▶ _Task goal_
The line containing "The Current\_Relation represents" marks the end: write out exactly every line from the first line of the data below through that line, and only those.

▶ _Data supplied_
* * *

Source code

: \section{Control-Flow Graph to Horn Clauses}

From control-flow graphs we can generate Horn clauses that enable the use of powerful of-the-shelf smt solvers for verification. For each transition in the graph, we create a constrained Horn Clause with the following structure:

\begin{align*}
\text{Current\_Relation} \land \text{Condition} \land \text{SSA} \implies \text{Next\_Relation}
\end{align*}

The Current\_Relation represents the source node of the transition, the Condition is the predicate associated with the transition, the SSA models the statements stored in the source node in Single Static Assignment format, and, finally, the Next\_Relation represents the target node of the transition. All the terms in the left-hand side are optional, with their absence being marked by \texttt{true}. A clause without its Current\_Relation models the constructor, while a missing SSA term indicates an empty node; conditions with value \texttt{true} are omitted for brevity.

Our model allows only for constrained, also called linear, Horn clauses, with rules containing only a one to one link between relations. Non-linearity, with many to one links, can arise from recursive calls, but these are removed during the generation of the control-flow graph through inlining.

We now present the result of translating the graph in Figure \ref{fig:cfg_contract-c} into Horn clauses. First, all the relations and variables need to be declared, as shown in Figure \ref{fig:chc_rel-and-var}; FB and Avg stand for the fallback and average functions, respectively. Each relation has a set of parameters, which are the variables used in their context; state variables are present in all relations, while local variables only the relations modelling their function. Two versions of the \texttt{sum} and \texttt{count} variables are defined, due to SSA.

* * *

▶ _Exercise result_
Source code

: \section{Control-Flow Graph to Horn Clauses}

From control-flow graphs we can generate Horn clauses that enable the use of powerful of-the-shelf smt solvers for verification. For each transition in the graph, we create a constrained Horn Clause with the following structure:

\begin{align*}
\text{Current\_Relation} \land \text{Condition} \land \text{SSA} \implies \text{Next\_Relation}
\end{align*}

The Current\_Relation represents the source node of the transition, the Condition is the predicate associated with the transition, the SSA models the statements stored in the source node in Single Static Assignment format, and, finally, the Next\_Relation represents the target node of the transition. All the terms in the left-hand side are optional, with their absence being marked by \texttt{true}. A clause without its Current\_Relation models the constructor, while a missing SSA term indicates an empty node; conditions with value \texttt{true} are omitted for brevity.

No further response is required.